• _WHAT TO WORK ON_:
Write out the full listing, matching it line for line.

• • • • • • •

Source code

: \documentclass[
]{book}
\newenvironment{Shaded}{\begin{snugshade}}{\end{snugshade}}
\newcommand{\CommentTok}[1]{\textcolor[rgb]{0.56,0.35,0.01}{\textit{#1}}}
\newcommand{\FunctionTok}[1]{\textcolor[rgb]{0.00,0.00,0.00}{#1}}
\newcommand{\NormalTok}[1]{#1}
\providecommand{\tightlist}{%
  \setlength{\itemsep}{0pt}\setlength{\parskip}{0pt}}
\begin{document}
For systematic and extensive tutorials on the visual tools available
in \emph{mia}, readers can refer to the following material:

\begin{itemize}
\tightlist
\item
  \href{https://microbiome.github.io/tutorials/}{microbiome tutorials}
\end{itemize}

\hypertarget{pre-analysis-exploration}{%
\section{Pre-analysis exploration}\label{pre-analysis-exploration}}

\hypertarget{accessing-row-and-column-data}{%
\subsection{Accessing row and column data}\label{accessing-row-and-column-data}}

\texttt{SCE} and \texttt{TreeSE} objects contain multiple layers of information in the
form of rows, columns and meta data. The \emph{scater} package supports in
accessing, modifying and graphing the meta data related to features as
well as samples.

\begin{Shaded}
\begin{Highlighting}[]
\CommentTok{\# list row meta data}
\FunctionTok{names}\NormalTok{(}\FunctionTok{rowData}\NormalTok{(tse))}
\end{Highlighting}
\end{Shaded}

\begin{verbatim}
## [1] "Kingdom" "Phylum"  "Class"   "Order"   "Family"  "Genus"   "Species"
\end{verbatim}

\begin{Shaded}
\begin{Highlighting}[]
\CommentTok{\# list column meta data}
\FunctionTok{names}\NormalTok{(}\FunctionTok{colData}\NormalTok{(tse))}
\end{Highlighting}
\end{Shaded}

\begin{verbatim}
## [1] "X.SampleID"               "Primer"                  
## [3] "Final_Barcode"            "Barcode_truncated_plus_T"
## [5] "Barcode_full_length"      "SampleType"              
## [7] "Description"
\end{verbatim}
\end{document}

• • • • • • •

• _TASK ANSWER_:
Source code

: \documentclass[
]{book}
\newenvironment{Shaded}{\begin{snugshade}}{\end{snugshade}}
\newcommand{\CommentTok}[1]{\textcolor[rgb]{0.56,0.35,0.01}{\textit{#1}}}
\newcommand{\FunctionTok}[1]{\textcolor[rgb]{0.00,0.00,0.00}{#1}}
\newcommand{\NormalTok}[1]{#1}
\providecommand{\tightlist}{%
  \setlength{\itemsep}{0pt}\setlength{\parskip}{0pt}}
\begin{document}
For systematic and extensive tutorials on the visual tools available
in \emph{mia}, readers can refer to the following material:

\begin{itemize}
\tightlist
\item
  \href{https://microbiome.github.io/tutorials/}{microbiome tutorials}
\end{itemize}

\hypertarget{pre-analysis-exploration}{%
\section{Pre-analysis exploration}\label{pre-analysis-exploration}}

\hypertarget{accessing-row-and-column-data}{%
\subsection{Accessing row and column data}\label{accessing-row-and-column-data}}

\texttt{SCE} and \texttt{TreeSE} objects contain multiple layers of information in the
form of rows, columns and meta data. The \emph{scater} package supports in
accessing, modifying and graphing the meta data related to features as
well as samples.

\begin{Shaded}
\begin{Highlighting}[]
\CommentTok{\# list row meta data}
\FunctionTok{names}\NormalTok{(}\FunctionTok{rowData}\NormalTok{(tse))}
\end{Highlighting}
\end{Shaded}

\begin{verbatim}
## [1] "Kingdom" "Phylum"  "Class"   "Order"   "Family"  "Genus"   "Species"
\end{verbatim}

\begin{Shaded}
\begin{Highlighting}[]
\CommentTok{\# list column meta data}
\FunctionTok{names}\NormalTok{(}\FunctionTok{colData}\NormalTok{(tse))}
\end{Highlighting}
\end{Shaded}

\begin{verbatim}
## [1] "X.SampleID"               "Primer"                  
## [3] "Final_Barcode"            "Barcode_truncated_plus_T"
## [5] "Barcode_full_length"      "SampleType"              
## [7] "Description"
\end{verbatim}
\end{document}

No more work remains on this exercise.